(DATA RECORDS Opens)

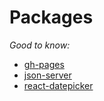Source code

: # Packages

_Good to know:_

- [gh-pages](./gh-pages.md)
- [json-server](./json-server.md)
- [react-datepicker](./react-datepicker.md)
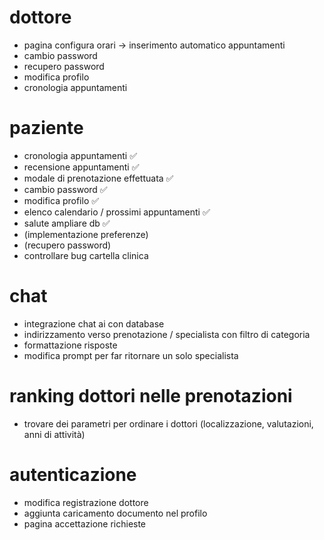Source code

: # dottore
- pagina configura orari -> inserimento automatico appuntamenti
- cambio password
- recupero password
- modifica profilo
- cronologia appuntamenti

# paziente
- cronologia appuntamenti                                        ✅                                                  
- recensione appuntamenti                                        ✅
- modale di prenotazione effettuata                              ✅
- cambio password                                                ✅
- modifica profilo                                               ✅
- elenco calendario / prossimi appuntamenti                      ✅
- salute ampliare db                                             ✅
- (implementazione preferenze)
- (recupero password)
- controllare bug cartella clinica

# chat
- integrazione chat ai con database
- indirizzamento verso prenotazione / specialista con filtro di categoria
- formattazione risposte
- modifica prompt per far ritornare un solo specialista

# ranking dottori nelle prenotazioni
- trovare dei parametri per ordinare i dottori (localizzazione, valutazioni, anni di attività)

# autenticazione
- modifica registrazione dottore
- aggiunta caricamento documento nel profilo
- pagina accettazione richieste

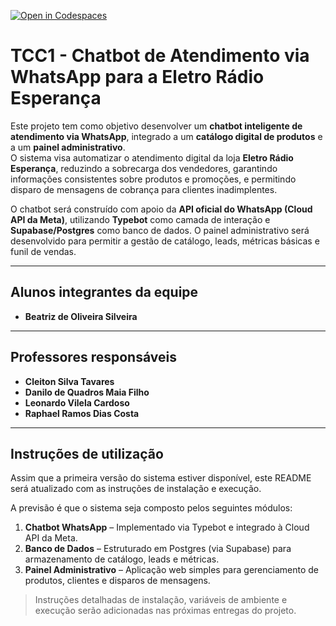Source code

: [![Open in Codespaces](https://classroom.github.com/assets/launch-codespace-2972f46106e565e64193e422d61a12cf1da4916b45550586e14ef0a7c637dd04.svg)](https://classroom.github.com/open-in-codespaces?assignment_repo_id=20563286)

# TCC1 - Chatbot de Atendimento via WhatsApp para a Eletro Rádio Esperança

Este projeto tem como objetivo desenvolver um **chatbot inteligente de atendimento via WhatsApp**, integrado a um **catálogo digital de produtos** e a um **painel administrativo**.  
O sistema visa automatizar o atendimento digital da loja **Eletro Rádio Esperança**, reduzindo a sobrecarga dos vendedores, garantindo informações consistentes sobre produtos e promoções, e permitindo disparo de mensagens de cobrança para clientes inadimplentes.  

O chatbot será construído com apoio da **API oficial do WhatsApp (Cloud API da Meta)**, utilizando **Typebot** como camada de interação e **Supabase/Postgres** como banco de dados. O painel administrativo será desenvolvido para permitir a gestão de catálogo, leads, métricas básicas e funil de vendas.  

---

## Alunos integrantes da equipe

* **Beatriz de Oliveira Silveira**

---

## Professores responsáveis

* **Cleiton Silva Tavares** 
* **Danilo de Quadros Maia Filho**
* **Leonardo Vilela Cardoso** 
* **Raphael Ramos Dias Costa**

---

## Instruções de utilização

Assim que a primeira versão do sistema estiver disponível, este README será atualizado com as instruções de instalação e execução.  

A previsão é que o sistema seja composto pelos seguintes módulos:  

1. **Chatbot WhatsApp** – Implementado via Typebot e integrado à Cloud API da Meta.  
2. **Banco de Dados** – Estruturado em Postgres (via Supabase) para armazenamento de catálogo, leads e métricas.  
3. **Painel Administrativo** – Aplicação web simples para gerenciamento de produtos, clientes e disparos de mensagens.  

> Instruções detalhadas de instalação, variáveis de ambiente e execução serão adicionadas nas próximas entregas do projeto.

(DATA RECORDS Closes)

TRY IT » Any picture found in the records stays out, while everything else is copied exactly.

SOLUTION TO THIS EXERCISE »
Source code

: # Packages

_Good to know:_

- [gh-pages](./gh-pages.md)
- [json-server](./json-server.md)
- [react-datepicker](./react-datepicker.md)
Source code

: # dottore
- pagina configura orari -> inserimento automatico appuntamenti
- cambio password
- recupero password
- modifica profilo
- cronologia appuntamenti

# paziente
- cronologia appuntamenti                                        ✅                                                  
- recensione appuntamenti                                        ✅
- modale di prenotazione effettuata                              ✅
- cambio password                                                ✅
- modifica profilo                                               ✅
- elenco calendario / prossimi appuntamenti                      ✅
- salute ampliare db                                             ✅
- (implementazione preferenze)
- (recupero password)
- controllare bug cartella clinica

# chat
- integrazione chat ai con database
- indirizzamento verso prenotazione / specialista con filtro di categoria
- formattazione risposte
- modifica prompt per far ritornare un solo specialista

# ranking dottori nelle prenotazioni
- trovare dei parametri per ordinare i dottori (localizzazione, valutazioni, anni di attività)

# autenticazione
- modifica registrazione dottore
- aggiunta caricamento documento nel profilo
- pagina accettazione richieste

Source code

: [![Open in Codespaces](https://classroom.github.com/assets/launch-codespace-2972f46106e565e64193e422d61a12cf1da4916b45550586e14ef0a7c637dd04.svg)](https://classroom.github.com/open-in-codespaces?assignment_repo_id=20563286)

# TCC1 - Chatbot de Atendimento via WhatsApp para a Eletro Rádio Esperança

Este projeto tem como objetivo desenvolver um **chatbot inteligente de atendimento via WhatsApp**, integrado a um **catálogo digital de produtos** e a um **painel administrativo**.  
O sistema visa automatizar o atendimento digital da loja **Eletro Rádio Esperança**, reduzindo a sobrecarga dos vendedores, garantindo informações consistentes sobre produtos e promoções, e permitindo disparo de mensagens de cobrança para clientes inadimplentes.  

O chatbot será construído com apoio da **API oficial do WhatsApp (Cloud API da Meta)**, utilizando **Typebot** como camada de interação e **Supabase/Postgres** como banco de dados. O painel administrativo será desenvolvido para permitir a gestão de catálogo, leads, métricas básicas e funil de vendas.  

---

## Alunos integrantes da equipe

* **Beatriz de Oliveira Silveira**

---

## Professores responsáveis

* **Cleiton Silva Tavares** 
* **Danilo de Quadros Maia Filho**
* **Leonardo Vilela Cardoso** 
* **Raphael Ramos Dias Costa**

---

## Instruções de utilização

Assim que a primeira versão do sistema estiver disponível, este README será atualizado com as instruções de instalação e execução.  

A previsão é que o sistema seja composto pelos seguintes módulos:  

1. **Chatbot WhatsApp** – Implementado via Typebot e integrado à Cloud API da Meta.  
2. **Banco de Dados** – Estruturado em Postgres (via Supabase) para armazenamento de catálogo, leads e métricas.  
3. **Painel Administrativo** – Aplicação web simples para gerenciamento de produtos, clientes e disparos de mensagens.  

> Instruções detalhadas de instalação, variáveis de ambiente e execução serão adicionadas nas próximas entregas do projeto.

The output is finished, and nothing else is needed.